I reach over and turn the light on. "Lean down to me, Vin."
He complies and my hands wash over his face, caressing his skin, his hair and his lips. "I love you, tracker."
He pulls back just a touch as if surprised. "Ya' called me 'tracker'."
"You still track me, Vin. You still track my soul."
"Ain't heard it in a long time, cowboy. Missed it."
"Why didn't you say somethin' to me?"
He shakes his head. "Reckon ya'd call me that name again...when ya' was ready."
I brush his lips slowly and he closes his eyes, opening his mouth to take my finger inside. He reaches down and cups my face with his hands. Touching me, seeing me. "Make love to me, Chris."

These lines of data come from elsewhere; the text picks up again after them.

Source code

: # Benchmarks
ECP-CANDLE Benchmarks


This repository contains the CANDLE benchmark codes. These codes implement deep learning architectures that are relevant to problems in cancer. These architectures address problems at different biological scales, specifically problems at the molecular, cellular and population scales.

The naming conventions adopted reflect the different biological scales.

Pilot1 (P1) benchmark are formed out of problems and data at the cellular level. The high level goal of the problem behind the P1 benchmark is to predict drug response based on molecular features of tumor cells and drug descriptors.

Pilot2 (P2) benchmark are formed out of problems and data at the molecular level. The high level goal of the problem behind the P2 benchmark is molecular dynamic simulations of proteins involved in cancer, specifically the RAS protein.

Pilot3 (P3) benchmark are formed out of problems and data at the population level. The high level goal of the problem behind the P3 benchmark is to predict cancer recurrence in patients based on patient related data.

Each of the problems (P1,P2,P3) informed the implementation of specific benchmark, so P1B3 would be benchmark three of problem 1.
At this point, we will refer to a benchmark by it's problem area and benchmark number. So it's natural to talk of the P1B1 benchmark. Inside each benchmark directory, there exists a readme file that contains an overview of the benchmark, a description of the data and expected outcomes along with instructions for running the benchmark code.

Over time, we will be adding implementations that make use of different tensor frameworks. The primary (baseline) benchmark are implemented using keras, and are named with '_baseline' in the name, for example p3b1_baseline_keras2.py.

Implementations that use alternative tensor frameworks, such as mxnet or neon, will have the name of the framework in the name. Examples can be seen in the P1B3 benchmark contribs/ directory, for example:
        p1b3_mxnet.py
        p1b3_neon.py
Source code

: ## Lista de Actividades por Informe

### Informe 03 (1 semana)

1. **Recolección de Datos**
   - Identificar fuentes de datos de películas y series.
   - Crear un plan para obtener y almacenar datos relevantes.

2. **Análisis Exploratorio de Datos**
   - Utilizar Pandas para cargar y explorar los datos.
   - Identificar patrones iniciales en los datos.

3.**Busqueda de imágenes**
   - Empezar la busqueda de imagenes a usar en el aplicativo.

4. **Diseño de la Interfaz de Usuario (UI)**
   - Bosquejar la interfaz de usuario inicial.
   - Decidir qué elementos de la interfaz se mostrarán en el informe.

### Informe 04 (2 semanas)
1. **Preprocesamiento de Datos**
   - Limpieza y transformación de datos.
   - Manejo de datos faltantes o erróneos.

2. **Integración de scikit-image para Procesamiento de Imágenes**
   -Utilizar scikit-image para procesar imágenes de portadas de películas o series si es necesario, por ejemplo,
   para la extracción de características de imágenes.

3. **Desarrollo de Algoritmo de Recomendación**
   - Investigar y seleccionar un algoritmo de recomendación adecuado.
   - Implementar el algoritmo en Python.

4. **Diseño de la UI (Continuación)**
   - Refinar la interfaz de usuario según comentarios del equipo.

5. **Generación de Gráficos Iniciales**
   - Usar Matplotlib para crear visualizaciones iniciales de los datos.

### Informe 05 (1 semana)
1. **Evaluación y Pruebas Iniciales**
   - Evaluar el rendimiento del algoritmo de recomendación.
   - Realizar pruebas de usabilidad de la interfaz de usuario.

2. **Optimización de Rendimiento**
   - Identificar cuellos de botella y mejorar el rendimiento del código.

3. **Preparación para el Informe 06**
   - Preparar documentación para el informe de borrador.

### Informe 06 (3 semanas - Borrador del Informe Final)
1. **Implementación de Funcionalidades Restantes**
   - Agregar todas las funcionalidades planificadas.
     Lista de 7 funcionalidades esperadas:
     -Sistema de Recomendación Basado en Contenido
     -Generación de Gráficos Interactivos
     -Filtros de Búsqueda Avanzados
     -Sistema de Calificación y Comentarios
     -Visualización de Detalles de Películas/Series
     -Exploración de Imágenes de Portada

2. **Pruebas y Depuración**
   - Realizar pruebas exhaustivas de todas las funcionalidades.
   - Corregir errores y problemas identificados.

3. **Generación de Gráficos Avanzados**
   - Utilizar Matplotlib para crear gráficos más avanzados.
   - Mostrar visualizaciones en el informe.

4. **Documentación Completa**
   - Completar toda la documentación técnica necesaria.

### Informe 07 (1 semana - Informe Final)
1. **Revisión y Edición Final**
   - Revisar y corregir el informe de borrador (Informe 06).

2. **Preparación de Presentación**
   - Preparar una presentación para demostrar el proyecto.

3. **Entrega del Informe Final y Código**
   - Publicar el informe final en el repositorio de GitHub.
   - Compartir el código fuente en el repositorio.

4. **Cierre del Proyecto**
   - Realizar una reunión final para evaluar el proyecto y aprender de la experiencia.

I pull him to my chest and hold his ear to my heart. "Till the dawn's early light, Vin."
"How long do we have 'till then?" he asks as his hand strokes my arm.
"I reckon we've got about...how does forever sound?"
He sighs and kisses my chest. "Just as long as we spend it together."
"Love you, tracker."
"Love ya', too, cowboy."
As we are lying there, letting our hearts join, I realize that in all kinds of darkness even the faintest light will help us see our way. My light was in my arms at that moment. And Vin Tanner was a torch not even blindness could extinguish. I can see my way again.